Top of Data to examine
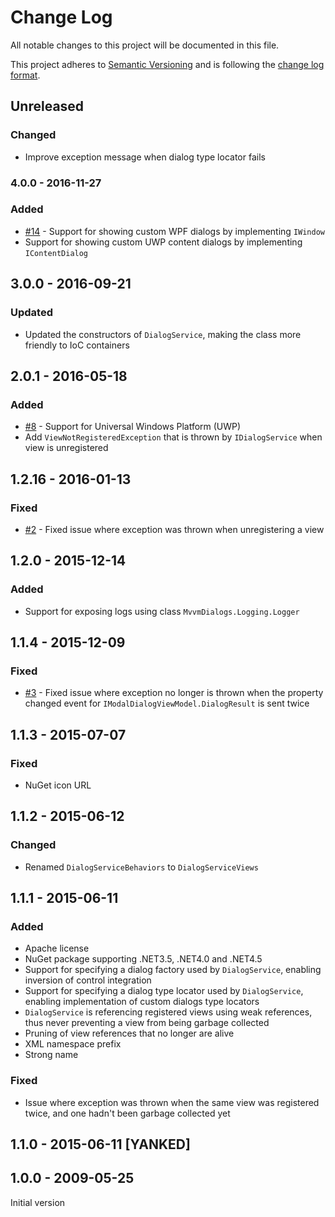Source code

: # Change Log

All notable changes to this project will be documented in this file.

This project adheres to [Semantic Versioning](http://semver.org/) and is following the [change log format](https://github.com/olivierlacan/keep-a-changelog).

## Unreleased

### Changed

- Improve exception message when dialog type locator fails

### 4.0.0 - 2016-11-27

### Added

- [#14](https://github.com/FantasticFiasco/mvvm-dialogs/issues/14) - Support for showing custom WPF dialogs by implementing `IWindow`
- Support for showing custom UWP content dialogs by implementing `IContentDialog`

## 3.0.0 - 2016-09-21

### Updated

- Updated the constructors of `DialogService`, making the class more friendly to IoC containers

## 2.0.1 - 2016-05-18

### Added

- [#8](https://github.com/FantasticFiasco/mvvm-dialogs/issues/8) - Support for Universal Windows Platform (UWP)
- Add `ViewNotRegisteredException` that is thrown by `IDialogService` when view is unregistered

## 1.2.16 - 2016-01-13

### Fixed

- [#2](https://github.com/FantasticFiasco/mvvm-dialogs/issues/2) - Fixed issue where exception was thrown when unregistering a view

## 1.2.0 - 2015-12-14

### Added

- Support for exposing logs using class `MvvmDialogs.Logging.Logger`

## 1.1.4 - 2015-12-09

### Fixed

- [#3](https://github.com/FantasticFiasco/mvvm-dialogs/issues/3) - Fixed issue where exception no longer is thrown when the property changed event for `IModalDialogViewModel.DialogResult` is sent twice

## 1.1.3 - 2015-07-07

### Fixed

- NuGet icon URL

## 1.1.2 - 2015-06-12

### Changed

- Renamed `DialogServiceBehaviors` to `DialogServiceViews`

## 1.1.1 - 2015-06-11

### Added

- Apache license
- NuGet package supporting .NET3.5, .NET4.0 and .NET4.5
- Support for specifying a dialog factory used by `DialogService`, enabling inversion of control integration
- Support for specifying a dialog type locator used by `DialogService`, enabling implementation of custom dialogs type locators
- `DialogService` is referencing registered views using weak references, thus never preventing a view from being garbage collected
- Pruning of view references that no longer are alive
- XML namespace prefix
- Strong name

### Fixed

- Issue where exception was thrown when the same view was registered twice, and one hadn't been garbage collected yet

## 1.1.0 - 2015-06-11 [YANKED]

## 1.0.0 - 2009-05-25

Initial version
Bottom of Data to examine
■ Problem requirements ■
The lines to return are those in the entries above that hold "class".

■ Exercise response ■
- Updated the constructors of `DialogService`, making the class more friendly to IoC containers
- Support for exposing logs using class `MvvmDialogs.Logging.Logger`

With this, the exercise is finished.